February 8, 2010 - By Bruce Goldman
Stimulus funds allowed Eric Greer to continue his study of dietary restriction’s effects on a specific aspect of cell behavior in C. elegans. He is doing the work in the lab of Anne Brunet.
The lab of Anne Brunet, PhD, assistant professor of genetics, is like a Noah’s ark for basic-science research. Mice, fish and the tiny and therefore well-understood worm, C. elegans, serve as model experimental systems for studying aging and longevity.
One feature making the little worm (it consists of only about 970 cells) ideal for longevity research is its short life span. “C. elegans lives only 15 days, so you can quickly get results and use them to shape the next experiment,” said Brunet. “A mouse lives three years.” That’s a long wait time for a graduate student hurrying to get that PhD ticket punched and move up to the next career rung as a postdoctoral researcher.
Brunet’s former graduate student Eric Greer, PhD, now a postdoc in her lab, uses C. elegans to examine the molecular mechanisms underlying the effects of dietary restriction on life span. Dietary restriction (consuming about 30 percent fewer calories than would be the case if food were freely available) is the most potent environmental intervention for extending life span in all organisms tested so far, including primates. “But the big question is, how?” Brunet said.
To answer that question, Greer is concentrating on global changes that determine which of a cell’s genes are expressed (which in turn leads to the cell’s production of particular proteins) as animals age. When he received his doctorate in October 2009, he had been planning to move east, having lined up a postdoc position at Harvard Medical School. While he’s a native son of the Boston area, there was a downside to taking the new job: It meant that he would have to drop the longevity research project, which was a continuation of the work he had been doing at Stanford for several years.
“It was very important that he be able to complete this study,” Brunet said.
It wasn’t initially clear, though, where Greer would get the funding to do this work.

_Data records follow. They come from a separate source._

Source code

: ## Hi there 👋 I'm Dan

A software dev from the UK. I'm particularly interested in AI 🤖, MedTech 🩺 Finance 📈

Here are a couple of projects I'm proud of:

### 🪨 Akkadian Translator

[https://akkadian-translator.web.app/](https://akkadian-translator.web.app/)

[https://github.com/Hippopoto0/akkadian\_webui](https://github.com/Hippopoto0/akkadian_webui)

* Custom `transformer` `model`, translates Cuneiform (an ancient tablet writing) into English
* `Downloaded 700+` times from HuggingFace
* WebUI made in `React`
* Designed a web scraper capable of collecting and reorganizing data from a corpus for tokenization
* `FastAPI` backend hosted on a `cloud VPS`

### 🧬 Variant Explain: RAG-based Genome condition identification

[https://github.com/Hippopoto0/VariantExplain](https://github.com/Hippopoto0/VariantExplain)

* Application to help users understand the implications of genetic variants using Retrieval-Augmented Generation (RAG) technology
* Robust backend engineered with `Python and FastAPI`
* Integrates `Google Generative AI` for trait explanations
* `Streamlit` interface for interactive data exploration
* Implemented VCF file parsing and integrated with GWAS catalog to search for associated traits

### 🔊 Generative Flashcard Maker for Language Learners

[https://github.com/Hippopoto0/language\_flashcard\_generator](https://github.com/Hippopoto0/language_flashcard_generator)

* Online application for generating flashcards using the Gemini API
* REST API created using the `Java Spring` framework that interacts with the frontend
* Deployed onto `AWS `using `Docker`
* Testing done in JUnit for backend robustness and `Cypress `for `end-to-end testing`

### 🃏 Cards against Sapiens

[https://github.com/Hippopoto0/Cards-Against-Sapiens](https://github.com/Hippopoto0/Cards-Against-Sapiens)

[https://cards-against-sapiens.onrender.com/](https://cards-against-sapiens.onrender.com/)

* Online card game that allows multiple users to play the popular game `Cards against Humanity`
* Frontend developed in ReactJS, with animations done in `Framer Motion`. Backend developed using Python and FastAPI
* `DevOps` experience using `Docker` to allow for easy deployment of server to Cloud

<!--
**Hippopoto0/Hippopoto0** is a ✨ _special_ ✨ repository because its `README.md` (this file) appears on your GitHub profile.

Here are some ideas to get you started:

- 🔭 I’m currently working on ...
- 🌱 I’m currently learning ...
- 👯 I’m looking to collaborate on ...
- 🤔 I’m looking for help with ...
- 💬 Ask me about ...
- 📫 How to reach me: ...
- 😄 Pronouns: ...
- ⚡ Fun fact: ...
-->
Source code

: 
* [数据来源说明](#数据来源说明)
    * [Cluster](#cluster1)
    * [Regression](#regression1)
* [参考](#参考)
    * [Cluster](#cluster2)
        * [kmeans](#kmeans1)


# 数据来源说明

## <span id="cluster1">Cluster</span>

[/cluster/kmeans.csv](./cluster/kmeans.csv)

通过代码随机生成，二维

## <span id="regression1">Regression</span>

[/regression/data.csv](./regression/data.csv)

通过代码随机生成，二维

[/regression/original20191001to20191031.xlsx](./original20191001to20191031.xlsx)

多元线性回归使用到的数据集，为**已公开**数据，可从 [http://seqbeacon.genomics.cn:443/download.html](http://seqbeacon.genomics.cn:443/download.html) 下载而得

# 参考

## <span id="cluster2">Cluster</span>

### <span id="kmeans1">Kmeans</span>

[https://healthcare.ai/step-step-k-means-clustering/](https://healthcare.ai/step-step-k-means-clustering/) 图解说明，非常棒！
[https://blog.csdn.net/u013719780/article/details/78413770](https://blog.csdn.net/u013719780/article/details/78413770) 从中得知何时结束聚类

The National Science Foundation grant that had covered his salary and stipend while he was a graduate student had skidded to a halt when he got his PhD. Fortunately, a National Institutes of Health stimulus grant providing $50,000 annually for two years has allowed Brunet to retain Greer as a postdoctoral researcher, so that his project can continue to completion.
All cells carry essentially the same genes in their nuclei. “But the genes that have to be accessible in your heart are very different from those that have to be accessible in, say, your foot,” Greer said. Gene-expression patterns likewise change as we pile up birthdays, undoubtedly contributing to the physical processes of aging. So where does diet fit into this picture?
A key factor in which genes are turned on and which turned off is DNA’s close association with specialized packing proteins called histones. “If you were to unravel the DNA in a single cell, it would be as tall as a person,” said Greer. “But it has to fit into a single cell, so it’s highly compacted by histones.”
This DNA-histone complex can be in a repressed state, all wound up so the cells' gene-reading machinery can’t access a particular gene, or it can be in a more relaxed state corresponding to gene activation, he said. The difference appears to be mediated, in large part, by little chemical marks placed on histones by still other proteins. “It appears that these marks help determine which genes are accessible in the heart versus the foot,” Greer said. “We want to see how dietary restriction affects their placement.”
Since cutting caloric intake by 30 percent in this modern world of advertisements, supermarkets and fast food requires almost superhuman willpower, it would be nice to imagine that scientists will unravel less-challenging ways to slow the aging process: for example, a pill that reverses the gene-expression changes wrought by the passing years.
“Our goal is to understand the basic principles by which dietary restriction extends life span,” said Brunet. Still, that doesn’t mean that basic science advances won’t have very real implications. “People who are interested in translational research may someday use this information to try and find drugs that would mimic dietary restriction’s beneficial effect,” she added.